Предбанник. Завернувшись в простыни, сидят Сергей и «большой» начальник.
– Банк в Берне, тут всё записано: название, номерной счёт, пароль, – Сергей протягивает записку.
Приятель смотрит на листок, шевеля губами, берёт спички, лежащие возле него на скамье, поджигает бумажку.
– Запомнил? Так быстро? Не перепутаешь? В школе-то ты памятью не блистал.
– Меня потом хорошо выдрессировали.
– Ну да, ну да, я забыл.
– Такая теперь скучища, Серёга, – с ностальгическими нотками это звучит, – штаны протираю, политпрогнозы царапаю.
– Да уж! Никакого адреналина, не то что работа в тылу без прикрытия, страх разоблачения и тому подобная чепуха.
– Зря издеваешься. Тут рутина, а там – творчество. Тут бумажная метель, а там цунами, вихрь. Тут я шаркаю подошвами о паркет, а в прошлой жизни…
– Крылышки на пятках? Не преувеличивай.
– Да что с тобой говорить!
– Так вернись обратно.
– Он не пускает. Здесь, говорит, нужен.
– Ладно, давай закругляться. Пора к столу.
Кухня. Ксюша аккуратно из деревянной формы опрокидывает на тарелку пасху. На поверхности творожного конуса чётко отпечатался крест. Тут же стоит большое блюдо с фаршированной рыбой. В одну руку Ксения берёт тарелку, на раскрытую ладонь другой ставит блюдо. Вносит в столовую. Гости уже все собрались вокруг длинного овального стола, накрытого кружевной скатертью.
– Вот это эклектика! – Рахиль осматривает стол.
– Смешение жанров, вкусов и религиозных традиций! – поддерживает её «большой» начальник.
– Полный интернационал! – произносит Егор.
– Вот за это и выпьем, – предлагает Сергей.
51. Интерьер.
Дом Звягинцевых. Каминная. Сергей разжигает заранее заготовленные берёзовые чурбаки, орудуя щипцами. Остальные гости сидят возле огня.
– Затоплю я камин, буду пить, хорошо бы собаку купить, – цитирует «большой» начальник.
– Как славно, не правда ли?! Люблю смотреть на огонь, – эту банальность Любаша произносит с особой важностью.
– Кстати, отчего бы вам не завести собаку? – спрашивает Букашкин.
– Ты отлично знаешь, в доме животных Любаша не переносит, да и у нашей прислуги есть кавказская овчарка, дом сторожит. Вполне достаточно.
Рахиль бросает короткий, но внимательный, цепкий взгляд на Сергея, едва заметно улыбается. Сергей старается перевести разговор на другую тему:
– Когда будет готов портрет?
– Какой портрет? – живо реагирует «большой» начальник.
– Рахиль пишет портрет моей жены.
– Вы любитель?
– Нет, профессиональный художник, – отвечает Сергей, – и очень классный. Я видел её работы в салоне.
– Вроде Шилова? – интересуется Егор.
– Нет, Рубенса, – смеётся Рахиль, – а где Ксюша?
– Убирается.
– Мило. Всё же сегодня она у вас гостья.
Любаша вскакивает, бежит на кухню. Здесь всё чисто, расставлено по местам, Ксюша стоит у окошка, смотрит за гаснущий свет, на тёмные деревья.

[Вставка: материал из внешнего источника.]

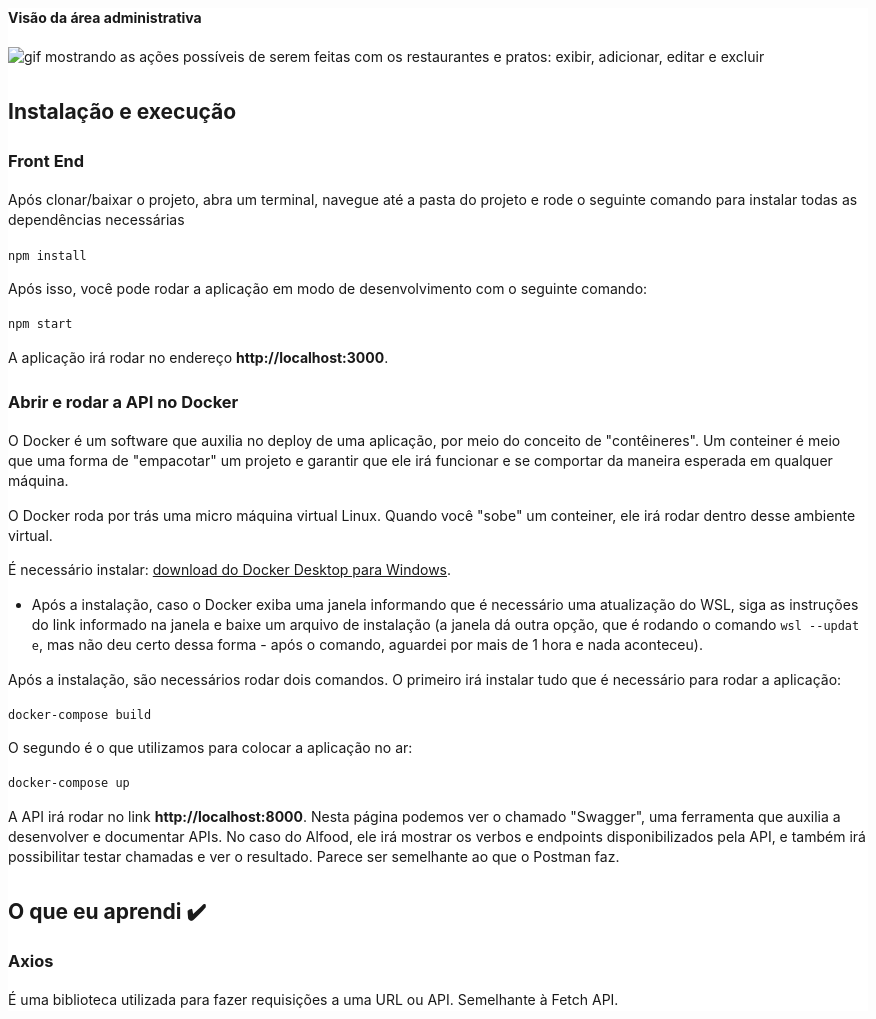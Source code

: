 #### Visão da área administrativa

![gif mostrando as ações possíveis de serem feitas com os restaurantes e pratos: exibir, adicionar, editar e excluir](https://user-images.githubusercontent.com/19349339/231487801-770f0e7f-862f-4414-a6b1-3602cc3252ff.gif)

## Instalação e execução 

### Front End

Após clonar/baixar o projeto, abra um terminal, navegue até a pasta do projeto e rode o seguinte comando para instalar todas as dependências necessárias

    npm install

Após isso, você pode rodar a aplicação em modo de desenvolvimento com o seguinte comando:

    npm start

A aplicação irá rodar no endereço **http://localhost:3000**.

### Abrir e rodar a API no Docker

O Docker é um software que auxilia no deploy de uma aplicação, por meio do conceito de "contêineres". Um conteiner é meio que uma forma de "empacotar" um projeto e garantir que ele irá funcionar e se comportar da maneira esperada em qualquer máquina. 

O Docker roda por trás uma micro máquina virtual Linux. Quando você "sobe" um conteiner, ele irá rodar dentro desse ambiente virtual.

É necessário instalar: [download do Docker Desktop para Windows](https://www.docker.com/products/docker-desktop/).

- Após a instalação, caso o Docker exiba uma janela informando que é necessário uma atualização do WSL, siga as instruções do link informado na janela e baixe um arquivo de instalação (a janela dá outra opção, que é rodando o comando `wsl --update`, mas não deu certo dessa forma - após o comando, aguardei por mais de 1 hora e nada aconteceu).

Após a instalação, são necessários rodar dois comandos. O primeiro irá instalar tudo que é necessário para rodar a aplicação:

    docker-compose build

O segundo é o que utilizamos para colocar a aplicação no ar:

    docker-compose up

A API irá rodar no link **http://localhost:8000**. Nesta página podemos ver o chamado "Swagger", uma ferramenta que auxilia a desenvolver e documentar APIs. No caso do Alfood, ele irá mostrar os verbos e endpoints disponibilizados pela API, e também irá possibilitar testar chamadas e ver o resultado. Parece ser semelhante ao que o Postman faz.

## O que eu aprendi ✔️

### Axios

É uma biblioteca utilizada para fazer requisições a uma URL ou API. Semelhante à Fetch API.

– Ну что же вы? Все волнуются, куда подевались.
– Да? – рассеяно говорит Ксюша.
– Неловко как-то. Я вас в гости пригласила…
– Иду, иду. Минут через пять…
А в каминной «большой» начальник собирается уходить, прощается со всеми:
– Было приятно познакомиться (это Рахили и Егору). Чудесный день, спасибо хозяюшка.
– Жаль, ваша жена не смогла. Передайте привет и скорейшего ей выздоровления.
– Спасибо за всё, – с этими словами он выходит, его провожает Сергей.
– Я должен отъехать ненадолго, надеюсь, вы подождёте меня, – обращается Егор к Рахили.
– Всенепременно.
– Может, поплаваем ещё? – спрашивает у Рахили Любаша.
– После такого обеда? Как-то двигаться лень.
– Ну, тогда прогуляемся по саду, покажу свой парник, – Любаша старается быть хорошей хозяйкой, но заметно, что всё ей наскучило.
Сумерки превращают сад в диковинную картину – серые проплешины ещё не истаявшего полностью снега, растопыренные ветви деревьев, залежалая, бурая трава на берегу пруда, дымный туман медленно стекает в небольшой овражек возле высокого каменного забора. Откуда-то издалека доносится странная, печальная музыка – то ли звук тромбона, то ли одинокий печальный голос. На грани дня и ночи фигуры Рахили и хозяев кажутся тёмными, удлинёнными тенями.